The number of people living with hunger was 31 per cent in the province in 2001-02. By 2005-06, it ranged between 19 and 26 per cent, depending on the agro climatic zone. The cut-off target was 13 per cent.
The under-5 mortality rate should have reduced to 52 deaths per 1000 live births. But it was last recorded at 100 in 2006-07. “Certain other relevant indicators pertinent to the under-5 mortality rate, such as the number of children under the age of five suffering from diarrhoea over the preceding 30 days, show significant variation and worrisome trends across districts in Sindh,” the UN report noted.
The maternal mortality ratio (MMR) was reduced from 600 maternal deaths per 100,000 to 350 in 2008-09, but it was still a far cry from the target of 140.
On the positive side, Sindh has fared better in promoting gender equality. The parity index for primary education was 0.77 in 2010-11, meaning that for every 100 boys completing primary, there were 77 girls. “The educational targets are likely to be achieved in certain districts and may be achieved at the provincial level if the performance is maintained,” it noted.
Apart from Sindh’s poor performance, one thing is clear: there’s a serious — very serious — lack of updated data. We, in 2015, are talking about a 2012 report which itself sometimes relies on 2005 figures. Apparently, we must wait until 2025 to know for sure if Sindh is really going to meet or miss the MDGs by end-2015. If this is not funny, what is?
Kaiser Bengali, who has been adviser to the Sindh chief minister, however, can’t wait till 2025. “MDGs? They won’t even be able to meet the SDGs,” he says, referring to the Sustainable Development Goals which are to replace the MDGs. “We have to do a lot of work. We have to revamp the education system ... But unfortunately, we haven’t yet begun.” He blames government’s deficient sense of responsibility as one reason behind the province’s present difficult situation.
Another general reason can be governments’ love affair with excuses. For instance, in the foreword of the UN report quoted above, Chief Minister Qaim Ali Shah, after conceding that the performance was not that satisfactory with some indicators, tried to even things up: “Let me also point out that in the backdrop of devastating floods which inflicted considerable damage to infrastructure and loss of lives, the MDG-related achievements of the Government of Sindh become even more significant.”
Wow. We are moved.
Taking refuge in such words is, however, not peculiar to any province or leader.
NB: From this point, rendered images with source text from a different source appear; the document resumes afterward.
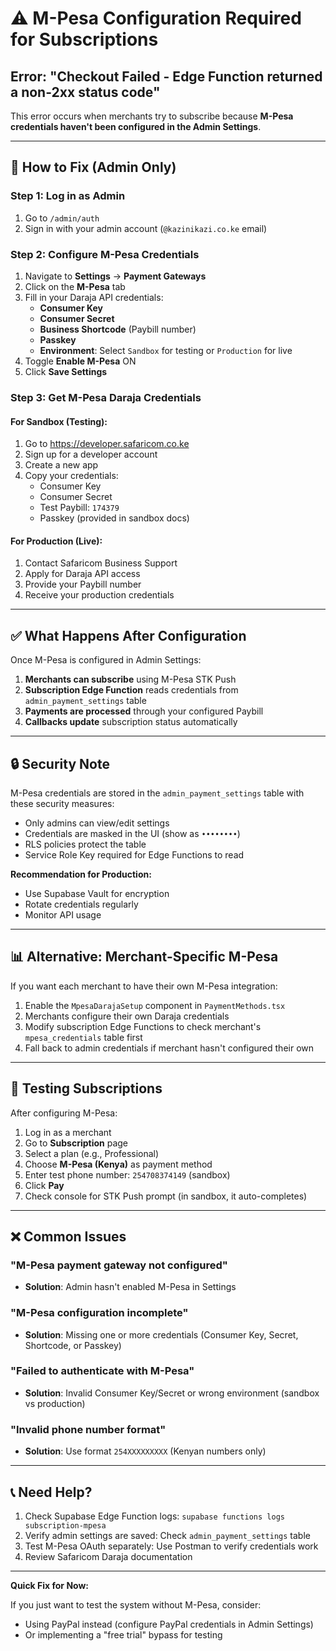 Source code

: # ⚠️ M-Pesa Configuration Required for Subscriptions

## Error: "Checkout Failed - Edge Function returned a non-2xx status code"

This error occurs when merchants try to subscribe because **M-Pesa credentials haven't been configured in the Admin Settings**.

---

## 🔧 How to Fix (Admin Only)

### Step 1: Log in as Admin
1. Go to `/admin/auth`
2. Sign in with your admin account (`@kazinikazi.co.ke` email)

### Step 2: Configure M-Pesa Credentials
1. Navigate to **Settings** → **Payment Gateways**
2. Click on the **M-Pesa** tab
3. Fill in your Daraja API credentials:
   - **Consumer Key**
   - **Consumer Secret**
   - **Business Shortcode** (Paybill number)
   - **Passkey**
   - **Environment**: Select `Sandbox` for testing or `Production` for live
4. Toggle **Enable M-Pesa** ON
5. Click **Save Settings**

### Step 3: Get M-Pesa Daraja Credentials

#### For Sandbox (Testing):
1. Go to https://developer.safaricom.co.ke
2. Sign up for a developer account
3. Create a new app
4. Copy your credentials:
   - Consumer Key
   - Consumer Secret
   - Test Paybill: `174379`
   - Passkey (provided in sandbox docs)

#### For Production (Live):
1. Contact Safaricom Business Support
2. Apply for Daraja API access
3. Provide your Paybill number
4. Receive your production credentials

---

## ✅ What Happens After Configuration

Once M-Pesa is configured in Admin Settings:

1. **Merchants can subscribe** using M-Pesa STK Push
2. **Subscription Edge Function** reads credentials from `admin_payment_settings` table
3. **Payments are processed** through your configured Paybill
4. **Callbacks update** subscription status automatically

---

## 🔒 Security Note

M-Pesa credentials are stored in the `admin_payment_settings` table with these security measures:

- Only admins can view/edit settings
- Credentials are masked in the UI (show as `••••••••`)
- RLS policies protect the table
- Service Role Key required for Edge Functions to read

**Recommendation for Production:**
- Use Supabase Vault for encryption
- Rotate credentials regularly
- Monitor API usage

---

## 📊 Alternative: Merchant-Specific M-Pesa

If you want each merchant to have their own M-Pesa integration:

1. Enable the `MpesaDarajaSetup` component in `PaymentMethods.tsx`
2. Merchants configure their own Daraja credentials
3. Modify subscription Edge Functions to check merchant's `mpesa_credentials` table first
4. Fall back to admin credentials if merchant hasn't configured their own

---

## 🧪 Testing Subscriptions

After configuring M-Pesa:

1. Log in as a merchant
2. Go to **Subscription** page
3. Select a plan (e.g., Professional)
4. Choose **M-Pesa (Kenya)** as payment method
5. Enter test phone number: `254708374149` (sandbox)
6. Click **Pay**
7. Check console for STK Push prompt (in sandbox, it auto-completes)

---

## ❌ Common Issues

### "M-Pesa payment gateway not configured"
- **Solution**: Admin hasn't enabled M-Pesa in Settings

### "M-Pesa configuration incomplete"
- **Solution**: Missing one or more credentials (Consumer Key, Secret, Shortcode, or Passkey)

### "Failed to authenticate with M-Pesa"
- **Solution**: Invalid Consumer Key/Secret or wrong environment (sandbox vs production)

### "Invalid phone number format"
- **Solution**: Use format `254XXXXXXXXX` (Kenyan numbers only)

---

## 📞 Need Help?

1. Check Supabase Edge Function logs: `supabase functions logs subscription-mpesa`
2. Verify admin settings are saved: Check `admin_payment_settings` table
3. Test M-Pesa OAuth separately: Use Postman to verify credentials work
4. Review Safaricom Daraja documentation

---

**Quick Fix for Now:**

If you just want to test the system without M-Pesa, consider:
- Using PayPal instead (configure PayPal credentials in Admin Settings)
- Or implementing a "free trial" bypass for testing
Planning and Development Minister Ahsan Iqbal, in his written reply to the Senate last year about Pakistan’s performance on MDGs, said: “Reasons for missing most of the indicators include internal and external, economic and non-economic challenges.” What other challenges any country on the globe ever faced, one might ask.
Coming back to Sindh’s tale of woes, the province would now do well to at least sustain the little progress it has made in some indicators while trying to forge ahead.